§ THE TASK
When you reach a picture, leave it out; output everything else in the records exactly.
(LISTED RECORDS)
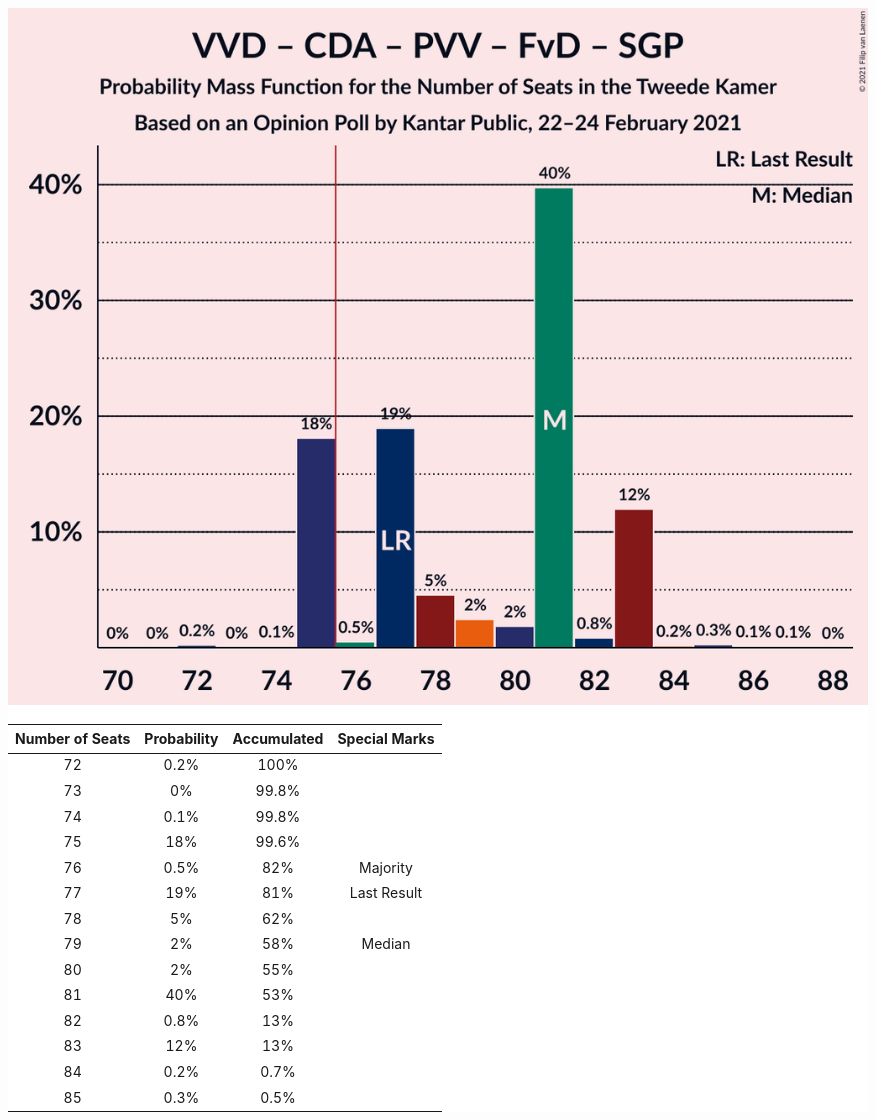 ![Graph with seats probability mass function not yet produced](2021-02-24-KantarPublic-coalitions-seats-pmf-vvd–cda–pvv–fvd–sgp.png "Seats Probability Mass Function")

| Number of Seats | Probability | Accumulated | Special Marks |
|:---------------:|:-----------:|:-----------:|:-------------:|
| 72 | 0.2% | 100% |  |
| 73 | 0% | 99.8% |  |
| 74 | 0.1% | 99.8% |  |
| 75 | 18% | 99.6% |  |
| 76 | 0.5% | 82% | Majority |
| 77 | 19% | 81% | Last Result |
| 78 | 5% | 62% |  |
| 79 | 2% | 58% | Median |
| 80 | 2% | 55% |  |
| 81 | 40% | 53% |  |
| 82 | 0.8% | 13% |  |
| 83 | 12% | 13% |  |
| 84 | 0.2% | 0.7% |  |
| 85 | 0.3% | 0.5% |  |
(End LISTED RECORDS)
§ ANSWER BELOW
 ![Graph with seats probability mass function not yet produced](2021-02-24-KantarPublic-coalitions-seats-pmf-vvd–cda–pvv–fvd–sgp.png "Seats Probability Mass Function")

| Number of Seats | Probability | Accumulated | Special Marks |
|:---------------:|:-----------:|:-----------:|:-------------:|
| 72 | 0.2% | 100% |  |
| 73 | 0% | 99.8% |  |
| 74 | 0.1% | 99.8% |  |
| 75 | 18% | 99.6% |  |
| 76 | 0.5% | 82% | Majority |
| 77 | 19% | 81% | Last Result |
| 78 | 5% | 62% |  |
| 79 | 2% | 58% | Median |
| 80 | 2% | 55% |  |
| 81 | 40% | 53% |  |
| 82 | 0.8% | 13% |  |
| 83 | 12% | 13% |  |
| 84 | 0.2% | 0.7% |  |
| 85 | 0.3% | 0.5% |  |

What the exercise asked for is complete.